BEGIN
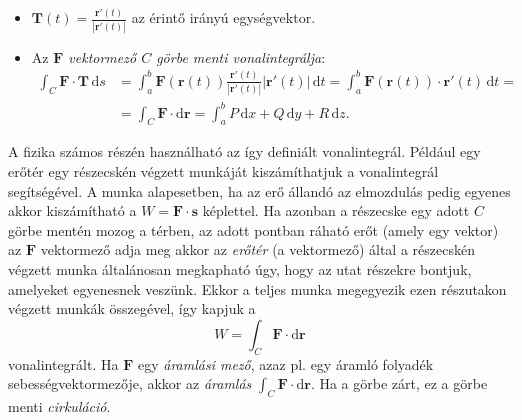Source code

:\documentclass[DIV=15,appendixprefix]{scrreprt}
\theoremstyle{definition}
\theoremstyle{remark}
\begin{document}
\begin{description}
\begin{itemize}
\begin{equation*}
					\mathbf{ x } \right)
					= P \left( x,{} y,{} z \right) \mathbf{ i } + Q \left( x,{} y,{} z \right)
					\mathbf{ j } + R \left( x,{} y,{} z \right) \mathbf{ k }.
				\end{equation*}
			\item $ \mathbf{ T } \left( t \right) = \frac{ \mathbf{ r }' \left( t \right) }{ \left|
				\mathbf{ r }' \left( t \right) \right| }$ az érintő irányú egységvektor.
			\item Az \emph{$ \mathbf{ F } $ vektormező $ C $ görbe menti vonalintegrálja}:
				\begin{align*}
					\int_{ C } \mathbf{ F } \cdot \mathbf{ T } \, \mathrm{ d } s &= \int_{ a }^{ b }
					\mathbf{ F } \left(
					\mathbf{ r } \left( t \right) \right) \frac{ \mathbf{ r }' \left( t
					\right) }{ \left| \mathbf{ r }' \left( t \right) \right| } \left| \mathbf{ r }'
					\left( t \right) \right| \, \mathrm{ d } t = \int_{ a }^{ b } \mathbf{ F }
					\left(
					\mathbf{ r } \left( t \right) \right) \cdot  \mathbf{ r }' \left( t \right) \,
					\mathrm{ d } t =\\
					&=\int_{ C } \mathbf{ F } \cdot \mathrm{ d } \mathbf{ r } = \int_{ a }^{ b } P
					\, \mathrm{ d } x + Q \, \mathrm{ d } y + R \, \mathrm{ d } z.
				\end{align*}
		\end{itemize}
\end{description}
A fizika számos részén használható az így definiált vonalintegrál. Például egy erőtér egy részecskén
végzett munkáját kiszámíthatjuk a vonalintegrál segítségével. A munka alapesetben, ha az erő állandó
az elmozdulás pedig egyenes akkor kiszámítható a $ W = \mathbf{ F } \cdot \mathbf{ s } $ képlettel.
Ha azonban a részecske egy adott $ C $ görbe mentén mozog a térben, az adott pontban ráható erőt
(amely egy vektor) az $ \mathbf{ F } $ vektormező adja meg akkor az \emph{erőtér} (a vektormező)
által a részecskén
végzett munka általánosan megkapható úgy, hogy az utat  részekre bontjuk,
amelyeket egyenesnek veszünk. Ekkor a teljes munka megegyezik ezen részutakon végzett munkák
összegével, így kapjuk a
\begin{equation*}
	W = \int_{ C } \mathbf{ F } \cdot \mathrm{ d } \mathbf{ r }
\end{equation*}
vonalintegrált. Ha $ \mathbf{ F } $ egy \emph{áramlási mező}, azaz pl. egy áramló folyadék
sebességvektormezője, akkor az \emph{áramlás} $ \int_{ C } \mathbf{ F } \cdot \mathrm{ d }
\mathbf{ r } $. Ha a görbe zárt, ez a görbe menti \emph{cirkuláció}.
\end{document}
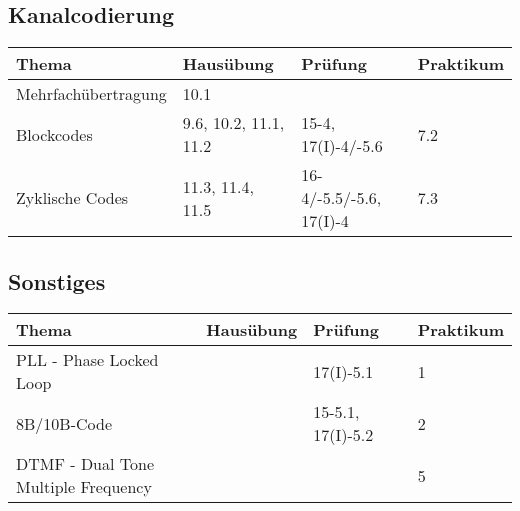 \subsection{Kanalcodierung}
	\begin{tabular}{|p{9cm}|p{2.5cm}|p{3.9cm}|p{1.6cm}|}
	\hline
	\textbf{Thema} & \textbf{Hausübung} & \textbf{Prüfung} & \textbf{Praktikum} \\ 
	\hline
	\hline
	Mehrfachübertragung & 10.1 & & \\
	\hline
	Blockcodes & 9.6, 10.2, 11.1, 11.2 & 15-4, 17(I)-4/-5.6 & 7.2\\
	\hline
	Zyklische Codes & 11.3, 11.4, 11.5 & 16-4/-5.5/-5.6, 17(I)-4& 7.3\\
	\hline
	\end{tabular}
\subsection{Sonstiges}
	\begin{tabular}{|p{9cm}|p{2.5cm}|p{3.9cm}|p{1.6cm}|}
	\hline  
	\textbf{Thema} & \textbf{Hausübung} & \textbf{Prüfung} & \textbf{Praktikum} \\ 
	\hline
	\hline
	PLL - Phase Locked Loop	& & 17(I)-5.1& 1 \\
	\hline
	8B/10B-Code & & 15-5.1, 17(I)-5.2 & 2 \\
	\hline
	DTMF - Dual Tone Multiple Frequency & & & 5\\
	\hline
	\end{tabular}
END
- ACTION ITEM
Out of the entries, pull every line that mentions "description".

- REPLY TO THE TASK
\begin{description}
\end{description}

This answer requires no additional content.